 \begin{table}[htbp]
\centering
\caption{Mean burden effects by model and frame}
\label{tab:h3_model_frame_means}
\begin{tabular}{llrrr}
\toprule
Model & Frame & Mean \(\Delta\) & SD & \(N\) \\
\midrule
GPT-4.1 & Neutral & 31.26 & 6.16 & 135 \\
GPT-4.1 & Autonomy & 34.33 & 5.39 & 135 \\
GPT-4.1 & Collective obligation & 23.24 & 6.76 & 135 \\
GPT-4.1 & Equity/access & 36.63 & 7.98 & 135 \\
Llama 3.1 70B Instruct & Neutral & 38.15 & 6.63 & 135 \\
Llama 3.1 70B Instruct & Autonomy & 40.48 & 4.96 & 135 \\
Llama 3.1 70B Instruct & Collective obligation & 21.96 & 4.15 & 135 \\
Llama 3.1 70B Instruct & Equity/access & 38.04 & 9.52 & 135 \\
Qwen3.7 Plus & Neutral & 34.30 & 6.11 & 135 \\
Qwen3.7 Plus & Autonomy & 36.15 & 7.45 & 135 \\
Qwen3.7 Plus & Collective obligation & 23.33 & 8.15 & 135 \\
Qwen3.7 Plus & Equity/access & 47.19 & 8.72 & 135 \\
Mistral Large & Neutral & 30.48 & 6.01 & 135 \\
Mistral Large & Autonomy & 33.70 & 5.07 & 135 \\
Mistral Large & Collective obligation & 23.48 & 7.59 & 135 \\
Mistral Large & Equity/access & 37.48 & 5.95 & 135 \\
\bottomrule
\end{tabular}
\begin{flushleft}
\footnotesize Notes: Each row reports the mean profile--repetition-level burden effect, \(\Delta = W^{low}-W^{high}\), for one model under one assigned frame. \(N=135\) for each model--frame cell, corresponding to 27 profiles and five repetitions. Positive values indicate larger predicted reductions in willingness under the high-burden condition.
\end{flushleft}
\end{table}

*WHAT YOU NEED TO DO:* Could you reproduce every record exactly as written?

*EXERCISE OUTPUT:*
 \begin{table}[htbp]
\centering
\caption{Mean burden effects by model and frame}
\label{tab:h3_model_frame_means}
\begin{tabular}{llrrr}
\toprule
Model & Frame & Mean \(\Delta\) & SD & \(N\) \\
\midrule
GPT-4.1 & Neutral & 31.26 & 6.16 & 135 \\
GPT-4.1 & Autonomy & 34.33 & 5.39 & 135 \\
GPT-4.1 & Collective obligation & 23.24 & 6.76 & 135 \\
GPT-4.1 & Equity/access & 36.63 & 7.98 & 135 \\
Llama 3.1 70B Instruct & Neutral & 38.15 & 6.63 & 135 \\
Llama 3.1 70B Instruct & Autonomy & 40.48 & 4.96 & 135 \\
Llama 3.1 70B Instruct & Collective obligation & 21.96 & 4.15 & 135 \\
Llama 3.1 70B Instruct & Equity/access & 38.04 & 9.52 & 135 \\
Qwen3.7 Plus & Neutral & 34.30 & 6.11 & 135 \\
Qwen3.7 Plus & Autonomy & 36.15 & 7.45 & 135 \\
Qwen3.7 Plus & Collective obligation & 23.33 & 8.15 & 135 \\
Qwen3.7 Plus & Equity/access & 47.19 & 8.72 & 135 \\
Mistral Large & Neutral & 30.48 & 6.01 & 135 \\
Mistral Large & Autonomy & 33.70 & 5.07 & 135 \\
Mistral Large & Collective obligation & 23.48 & 7.59 & 135 \\
Mistral Large & Equity/access & 37.48 & 5.95 & 135 \\
\bottomrule
\end{tabular}
\begin{flushleft}
\footnotesize Notes: Each row reports the mean profile--repetition-level burden effect, \(\Delta = W^{low}-W^{high}\), for one model under one assigned frame. \(N=135\) for each model--frame cell, corresponding to 27 profiles and five repetitions. Positive values indicate larger predicted reductions in willingness under the high-burden condition.
\end{flushleft}
\end{table}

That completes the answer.